====== Recorded data

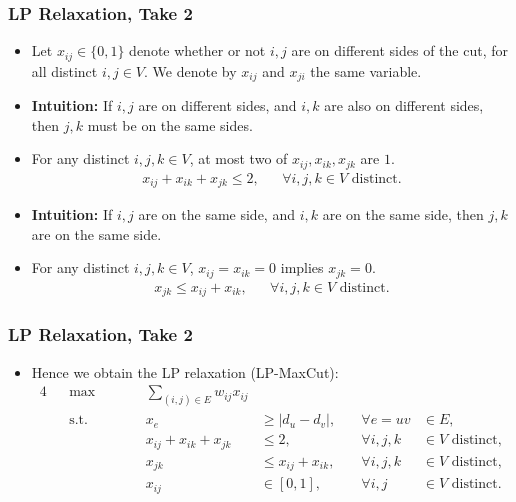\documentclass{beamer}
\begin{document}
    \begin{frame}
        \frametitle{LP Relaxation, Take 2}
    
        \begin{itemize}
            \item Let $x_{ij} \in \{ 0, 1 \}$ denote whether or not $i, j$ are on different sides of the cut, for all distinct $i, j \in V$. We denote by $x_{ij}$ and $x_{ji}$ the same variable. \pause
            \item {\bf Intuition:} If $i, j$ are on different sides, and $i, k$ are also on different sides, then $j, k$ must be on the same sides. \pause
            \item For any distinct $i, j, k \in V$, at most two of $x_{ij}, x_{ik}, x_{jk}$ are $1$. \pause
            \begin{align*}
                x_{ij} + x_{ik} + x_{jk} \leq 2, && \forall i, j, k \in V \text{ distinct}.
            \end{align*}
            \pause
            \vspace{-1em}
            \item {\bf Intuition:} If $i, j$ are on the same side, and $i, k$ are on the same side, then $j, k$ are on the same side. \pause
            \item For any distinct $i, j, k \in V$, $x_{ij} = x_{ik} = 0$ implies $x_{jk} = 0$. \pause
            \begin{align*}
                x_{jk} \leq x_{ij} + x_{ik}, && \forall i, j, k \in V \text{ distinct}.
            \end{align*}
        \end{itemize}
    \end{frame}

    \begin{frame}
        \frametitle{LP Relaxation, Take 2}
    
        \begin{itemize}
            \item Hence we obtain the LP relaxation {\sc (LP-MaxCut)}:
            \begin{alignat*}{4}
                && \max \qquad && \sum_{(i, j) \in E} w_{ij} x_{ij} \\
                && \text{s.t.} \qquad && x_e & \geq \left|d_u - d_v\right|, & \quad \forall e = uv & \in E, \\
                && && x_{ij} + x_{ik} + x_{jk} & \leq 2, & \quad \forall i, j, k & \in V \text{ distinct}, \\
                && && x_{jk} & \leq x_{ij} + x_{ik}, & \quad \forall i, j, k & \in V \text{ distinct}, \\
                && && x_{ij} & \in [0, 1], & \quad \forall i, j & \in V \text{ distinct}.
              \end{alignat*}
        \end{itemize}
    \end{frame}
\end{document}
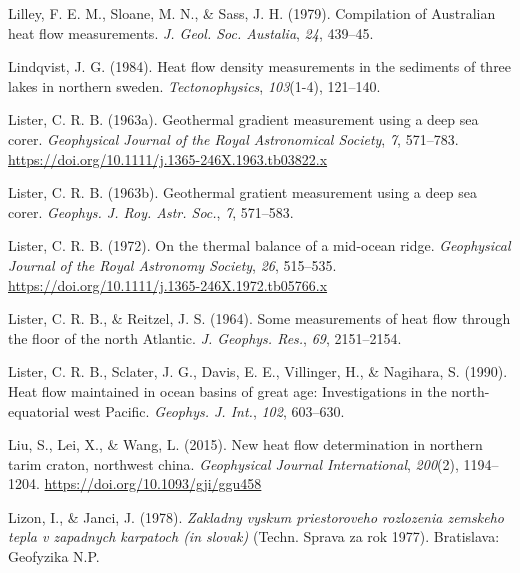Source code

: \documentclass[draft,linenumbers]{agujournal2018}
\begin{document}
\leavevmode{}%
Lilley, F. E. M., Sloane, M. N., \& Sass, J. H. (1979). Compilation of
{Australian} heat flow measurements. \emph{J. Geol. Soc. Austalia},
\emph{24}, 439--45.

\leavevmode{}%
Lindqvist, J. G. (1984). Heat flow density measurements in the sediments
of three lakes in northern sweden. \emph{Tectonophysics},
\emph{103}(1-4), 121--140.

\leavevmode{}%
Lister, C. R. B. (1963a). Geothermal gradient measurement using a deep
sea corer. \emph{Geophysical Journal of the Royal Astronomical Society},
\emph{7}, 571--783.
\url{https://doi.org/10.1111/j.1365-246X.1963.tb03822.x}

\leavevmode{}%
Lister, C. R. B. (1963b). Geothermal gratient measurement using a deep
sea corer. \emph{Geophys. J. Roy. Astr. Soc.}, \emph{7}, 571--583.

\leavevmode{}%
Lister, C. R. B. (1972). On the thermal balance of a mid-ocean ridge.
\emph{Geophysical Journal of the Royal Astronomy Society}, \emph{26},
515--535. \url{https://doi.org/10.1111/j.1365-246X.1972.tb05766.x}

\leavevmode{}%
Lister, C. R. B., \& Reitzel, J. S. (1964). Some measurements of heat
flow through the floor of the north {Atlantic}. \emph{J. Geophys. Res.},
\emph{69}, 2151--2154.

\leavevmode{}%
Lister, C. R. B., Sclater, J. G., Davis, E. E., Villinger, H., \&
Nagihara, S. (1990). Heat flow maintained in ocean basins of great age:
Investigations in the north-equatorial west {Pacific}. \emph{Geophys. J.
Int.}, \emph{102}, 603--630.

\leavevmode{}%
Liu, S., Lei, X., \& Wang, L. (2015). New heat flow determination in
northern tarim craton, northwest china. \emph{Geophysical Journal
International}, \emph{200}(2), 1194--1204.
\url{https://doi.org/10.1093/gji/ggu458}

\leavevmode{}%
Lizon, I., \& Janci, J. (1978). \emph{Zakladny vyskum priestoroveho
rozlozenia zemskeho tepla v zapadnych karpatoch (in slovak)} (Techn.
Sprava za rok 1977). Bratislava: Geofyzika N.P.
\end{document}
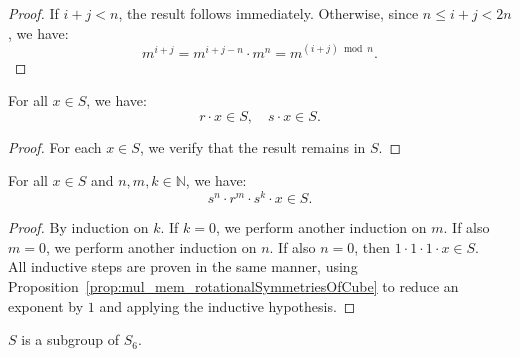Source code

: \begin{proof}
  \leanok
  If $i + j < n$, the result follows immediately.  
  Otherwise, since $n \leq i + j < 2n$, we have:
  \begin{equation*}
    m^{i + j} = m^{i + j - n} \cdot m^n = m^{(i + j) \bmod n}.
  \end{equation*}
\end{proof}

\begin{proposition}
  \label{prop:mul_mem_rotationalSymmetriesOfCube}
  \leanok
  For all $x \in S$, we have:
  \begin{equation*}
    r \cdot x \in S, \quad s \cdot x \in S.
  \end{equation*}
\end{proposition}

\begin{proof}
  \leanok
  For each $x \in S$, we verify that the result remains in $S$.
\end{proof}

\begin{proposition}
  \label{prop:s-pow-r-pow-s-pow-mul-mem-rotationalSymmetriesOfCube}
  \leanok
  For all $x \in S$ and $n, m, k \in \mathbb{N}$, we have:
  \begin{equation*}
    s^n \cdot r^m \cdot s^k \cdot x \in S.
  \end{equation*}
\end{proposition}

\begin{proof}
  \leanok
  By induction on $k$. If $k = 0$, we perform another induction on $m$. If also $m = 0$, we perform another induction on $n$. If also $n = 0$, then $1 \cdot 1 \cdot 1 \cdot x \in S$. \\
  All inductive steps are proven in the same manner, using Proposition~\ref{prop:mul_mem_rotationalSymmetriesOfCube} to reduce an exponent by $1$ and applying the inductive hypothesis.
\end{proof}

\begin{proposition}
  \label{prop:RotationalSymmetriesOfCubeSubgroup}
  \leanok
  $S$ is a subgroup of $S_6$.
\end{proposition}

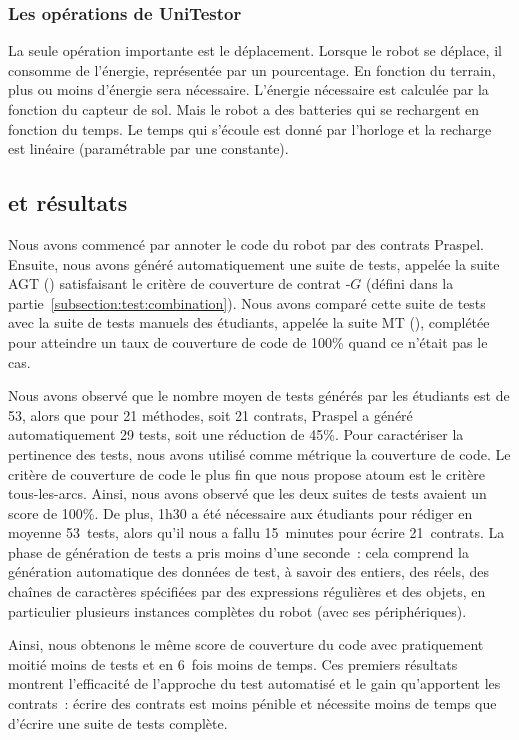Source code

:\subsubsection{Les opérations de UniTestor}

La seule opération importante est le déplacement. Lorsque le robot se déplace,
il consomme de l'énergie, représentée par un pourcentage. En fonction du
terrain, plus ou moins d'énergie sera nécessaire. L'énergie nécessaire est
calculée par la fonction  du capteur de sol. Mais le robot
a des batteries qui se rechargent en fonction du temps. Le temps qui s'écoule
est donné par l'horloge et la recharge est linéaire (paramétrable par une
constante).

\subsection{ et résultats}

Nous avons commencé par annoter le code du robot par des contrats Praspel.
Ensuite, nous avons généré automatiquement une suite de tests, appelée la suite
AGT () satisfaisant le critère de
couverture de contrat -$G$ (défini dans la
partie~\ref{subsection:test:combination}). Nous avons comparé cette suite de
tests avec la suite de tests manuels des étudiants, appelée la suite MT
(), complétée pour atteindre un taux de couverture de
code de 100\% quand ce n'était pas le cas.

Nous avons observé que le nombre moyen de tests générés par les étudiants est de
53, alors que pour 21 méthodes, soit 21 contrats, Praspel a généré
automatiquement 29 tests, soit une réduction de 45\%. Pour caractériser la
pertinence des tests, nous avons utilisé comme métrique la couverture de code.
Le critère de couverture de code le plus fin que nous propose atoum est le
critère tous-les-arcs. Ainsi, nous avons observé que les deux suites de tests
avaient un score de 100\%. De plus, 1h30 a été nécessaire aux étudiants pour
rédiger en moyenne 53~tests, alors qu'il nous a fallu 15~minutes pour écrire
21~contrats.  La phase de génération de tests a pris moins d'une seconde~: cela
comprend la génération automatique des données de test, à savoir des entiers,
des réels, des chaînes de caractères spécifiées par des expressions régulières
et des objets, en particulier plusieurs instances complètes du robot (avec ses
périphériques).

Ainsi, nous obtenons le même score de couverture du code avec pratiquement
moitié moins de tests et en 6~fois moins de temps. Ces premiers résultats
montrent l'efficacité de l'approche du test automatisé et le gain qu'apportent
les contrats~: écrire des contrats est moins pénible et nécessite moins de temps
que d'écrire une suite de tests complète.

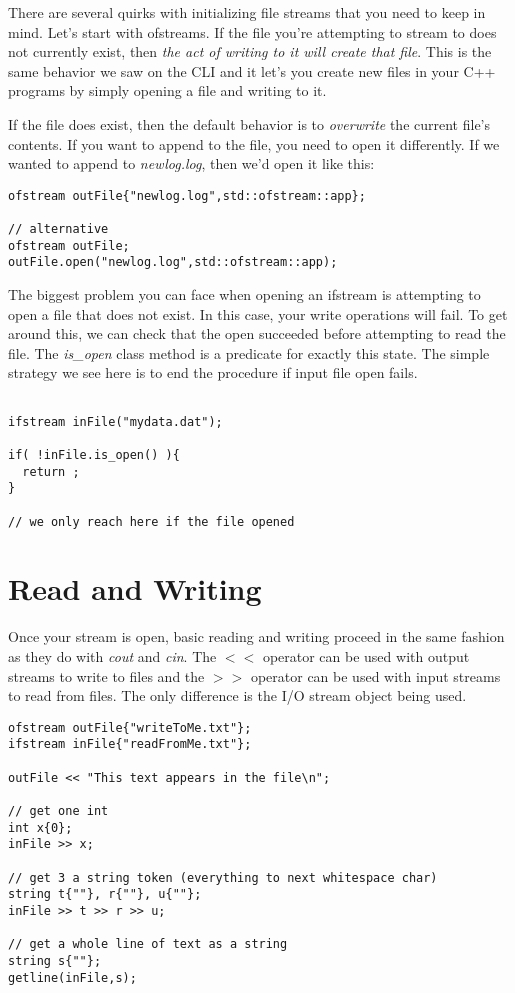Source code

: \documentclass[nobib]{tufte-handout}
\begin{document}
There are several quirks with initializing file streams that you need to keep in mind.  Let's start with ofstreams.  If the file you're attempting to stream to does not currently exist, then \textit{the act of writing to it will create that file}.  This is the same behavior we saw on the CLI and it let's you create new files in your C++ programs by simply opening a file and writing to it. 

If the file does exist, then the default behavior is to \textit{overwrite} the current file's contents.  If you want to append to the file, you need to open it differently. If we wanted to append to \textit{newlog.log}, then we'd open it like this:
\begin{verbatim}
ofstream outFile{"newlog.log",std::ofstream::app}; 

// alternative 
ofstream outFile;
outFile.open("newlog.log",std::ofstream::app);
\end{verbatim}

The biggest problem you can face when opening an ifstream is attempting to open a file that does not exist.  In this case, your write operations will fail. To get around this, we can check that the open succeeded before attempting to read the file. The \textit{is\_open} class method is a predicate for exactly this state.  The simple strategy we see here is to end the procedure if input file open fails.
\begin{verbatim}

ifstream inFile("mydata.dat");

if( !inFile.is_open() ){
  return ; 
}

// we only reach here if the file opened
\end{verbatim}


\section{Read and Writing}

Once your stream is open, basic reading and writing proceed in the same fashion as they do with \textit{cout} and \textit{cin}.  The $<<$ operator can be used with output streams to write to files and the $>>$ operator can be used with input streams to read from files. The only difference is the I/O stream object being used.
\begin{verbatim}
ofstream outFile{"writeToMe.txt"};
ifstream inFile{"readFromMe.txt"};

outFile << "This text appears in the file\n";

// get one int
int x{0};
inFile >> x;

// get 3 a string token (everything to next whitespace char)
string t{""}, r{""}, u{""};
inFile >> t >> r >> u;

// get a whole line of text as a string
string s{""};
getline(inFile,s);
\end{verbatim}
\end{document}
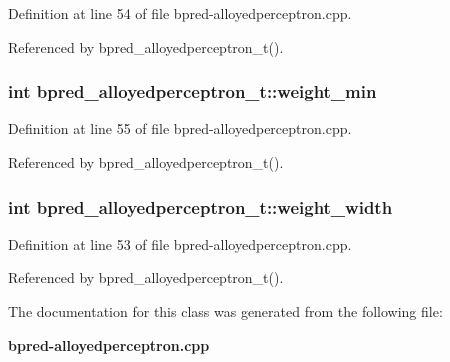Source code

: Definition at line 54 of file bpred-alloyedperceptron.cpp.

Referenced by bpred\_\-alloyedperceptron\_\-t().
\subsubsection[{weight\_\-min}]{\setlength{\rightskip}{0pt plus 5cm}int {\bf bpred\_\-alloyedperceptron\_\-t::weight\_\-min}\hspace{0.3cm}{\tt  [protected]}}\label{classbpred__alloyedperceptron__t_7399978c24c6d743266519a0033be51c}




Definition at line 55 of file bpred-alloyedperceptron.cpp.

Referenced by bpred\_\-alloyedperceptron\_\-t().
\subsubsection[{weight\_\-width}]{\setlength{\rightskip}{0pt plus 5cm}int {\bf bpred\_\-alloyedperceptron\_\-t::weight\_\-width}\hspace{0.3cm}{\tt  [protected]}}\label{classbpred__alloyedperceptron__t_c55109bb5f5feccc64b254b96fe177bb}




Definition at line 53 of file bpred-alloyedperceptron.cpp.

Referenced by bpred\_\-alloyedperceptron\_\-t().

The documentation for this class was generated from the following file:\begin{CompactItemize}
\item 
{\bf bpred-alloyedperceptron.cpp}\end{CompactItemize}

============

» What needs to be done:
A word-for-word copy of the lines from the start of the listing through the line containing "same variable. \pause" is the answer. Pictures stay out of it.

» The answer:
\documentclass{beamer}
\begin{document}
    \begin{frame}
        \frametitle{LP Relaxation, Take 2}
    
        \begin{itemize}
            \item Let $x_{ij} \in \{ 0, 1 \}$ denote whether or not $i, j$ are on different sides of the cut, for all distinct $i, j \in V$. We denote by $x_{ij}$ and $x_{ji}$ the same variable. \pause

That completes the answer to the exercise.